Peter Thiel’s reported $140 million backing of Panthalassa gets Dylan’s attention because the concept is so sci-fi: wave-powered server nodes floating at sea, cooled by the ocean and linked by satellite instead of the grid. He ties that to a separate argument that by the end of 2028, AI systems may be doing enough coding, experimentation, and paper reproduction to help build their own successors with very little human help.
That leads into the “last human-written paper” idea: if AI agents are the real consumers of research, the standard PDF paper starts to look like an awkward human storytelling format. Dylan likes the phrase “storytelling tax,” the loss of raw experimental paths, failed attempts, hyperparameters, and implementation details, and highlights the proposed replacement—agent-native research artifacts that package logic, code, dead ends, and evidence in a form AI can directly use.

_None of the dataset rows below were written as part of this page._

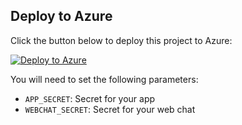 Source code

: ## Deploy to Azure

Click the button below to deploy this project to Azure:

[![Deploy to Azure](https://aka.ms/deploytoazurebutton)](https://portal.azure.com/#create/Microsoft.Template/uri/https%3A%2F%2Fraw.githubusercontent.com%2FiBoonz%2FHealthcareAgentWebchat%2Frefs%2Fheads%2Fmain%2Fazuredeploy.json)

You will need to set the following parameters:
- `APP_SECRET`: Secret for your app
- `WEBCHAT_SECRET`: Secret for your web chat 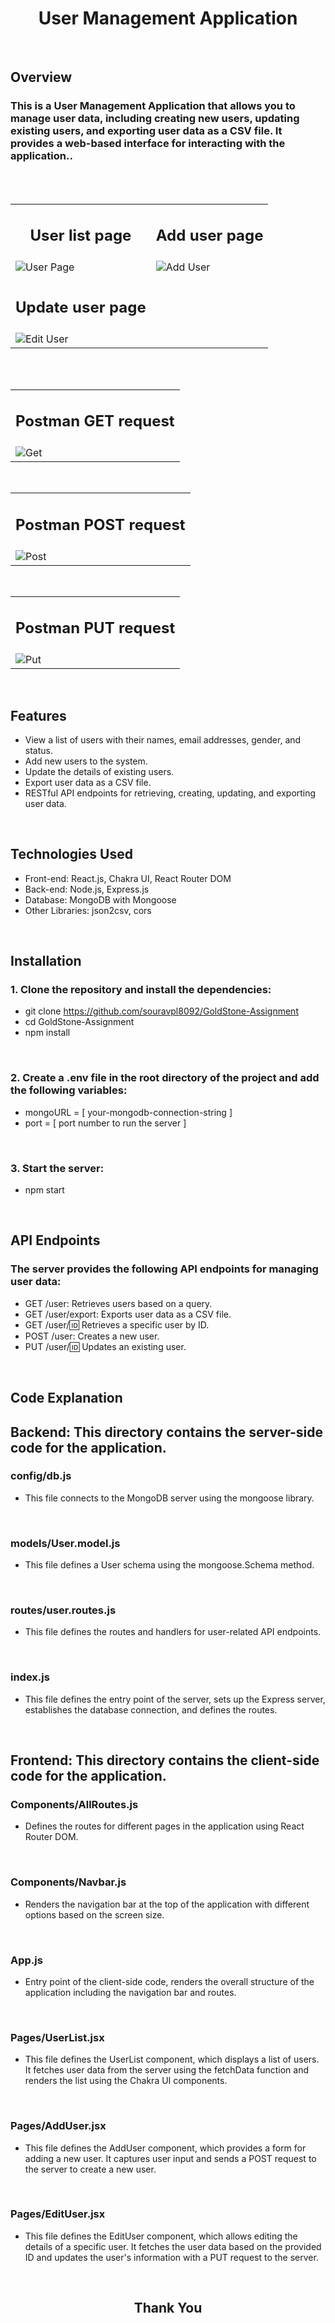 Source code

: <h1 align="center"> User Management Application </h1>

<br/>

<h2>Overview</h2>
 
### This is a User Management Application that allows you to manage user data, including creating new users, updating existing users, and exporting user data as a CSV file. It provides a web-based interface for interacting with the application..

<br/>
<br/>

<table>
<tr>
    <td>
      <h2 align="center">User list page</h2>
    </td>
  <td>
      <h2 align="center">Add user page</h2>
    </td>
  </tr>
  <tr>
    <td>
      <img src="https://i.imgur.com/3eyfcma.png" alt="User Page">
    </td>
    <td>
      <img src="https://i.imgur.com/kW6bV0D.png" alt="Add User">
    </td>
  </tr>  
  <tr>
   <tr>
    <td>
      <h2 align="center">Update user page</h2>
    </td>
  </tr>
  <tr>
    <td>
      <img src="https://i.imgur.com/7pF4blS.png" alt="Edit User">
    </td>
  </tr>
 </table>

<br/>
<br/>

<table>
<tr>
    <td>
      <h2 align="center">Postman GET request</h2>
    </td>
  </tr>
  <tr>
    <td>
      <img src="https://i.imgur.com/2CoN2QY.png" alt="Get">
    </td>
  </tr>  
 </table>
 
 <br/>
 
 <table>
  <tr>
    <td>
      <h2 align="center">Postman POST request</h2>
    </td>
  </tr>
  <tr> 
    <td>
      <img src="https://i.imgur.com/DAiUU3G.png" alt="Post">
    </td>
  </tr>  
  </table>
  
  <br/>
  
  <table>
  <tr>
    <td>
      <h2 align="center">Postman PUT request</h2>
    </td>
  </tr>
  <tr>
    <td>
      <img src="https://i.imgur.com/zdnZoJV.png" alt="Put">
    </td>
  </tr>
</table>

<br/>
 
<h2>Features</h2>

- View a list of users with their names, email addresses, gender, and status.
- Add new users to the system.
- Update the details of existing users.
- Export user data as a CSV file.
- RESTful API endpoints for retrieving, creating, updating, and exporting user data.

<br/>

<h2>Technologies Used</h2>

- Front-end: React.js, Chakra UI, React Router DOM
- Back-end: Node.js, Express.js
- Database: MongoDB with Mongoose
- Other Libraries: json2csv, cors

<br/>

## Installation

### 1. Clone the repository and install the dependencies:

- git clone https://github.com/souravpl8092/GoldStone-Assignment
- cd GoldStone-Assignment
- npm install

<br/>

<h3> 2. Create a .env file in the root directory of the project and add the following variables: </h3>

- mongoURL = [ your-mongodb-connection-string ]
- port = [ port number to run the server ]

<br/>

<h3> 3. Start the server: </h3>

- npm start

<br/>

<h2>API Endpoints</h2>

### The server provides the following API endpoints for managing user data:

- GET /user: Retrieves users based on a query.
- GET /user/export: Exports user data as a CSV file.
- GET /user/:id: Retrieves a specific user by ID.
- POST /user: Creates a new user.
- PUT /user/:id: Updates an existing user.

<br/>

## Code Explanation

## Backend: This directory contains the server-side code for the application.

### config/db.js

- This file connects to the MongoDB server using the mongoose library.

<br/>

### models/User.model.js

- This file defines a User schema using the mongoose.Schema method.

<br/>

### routes/user.routes.js

- This file defines the routes and handlers for user-related API endpoints.

<br/>

### index.js

- This file defines the entry point of the server, sets up the Express server, establishes the database connection, and defines the routes.

<br/>

## Frontend: This directory contains the client-side code for the application.

###  Components/AllRoutes.js

- Defines the routes for different pages in the application using React Router DOM.

<br/>

### Components/Navbar.js

- Renders the navigation bar at the top of the application with different options based on the screen size.

<br/>

### App.js

- Entry point of the client-side code, renders the overall structure of the application including the navigation bar and routes.

<br/>

### Pages/UserList.jsx

- This file defines the UserList component, which displays a list of users. It fetches user data from the server using the fetchData function and renders the list using the Chakra UI components.

<br/>

### Pages/AddUser.jsx

- This file defines the AddUser component, which provides a form for adding a new user. It captures user input and sends a POST request to the server to create a new user.

<br/>

### Pages/EditUser.jsx

- This file defines the EditUser component, which allows editing the details of a specific user. It fetches the user data based on the provided ID and updates the user's information with a PUT request to the server.

<br/>


<h2 align="center">Thank You</h2>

The back stretch gets wonderfully Dylan-ish: a nearly immortal freshwater hydra with FOXO-linked anti-aging biology, a theoretical CRISPR plan to port some of that logic into short-lived rotifers, and then a hard pivot to bad news about PFAS exposure in newborn blood spots correlating with later leukemia risk. He closes on two deeper science notes—a Harvard statistical-physics toy model that might explain why giant neural nets don’t overfit the way we expect, and a mouse-brain study showing memory circuits are born dense and chaotic, then become smarter by pruning away connections, which he turns into a bigger question about whether intelligence and maybe consciousness come more from restraint than from raw activity.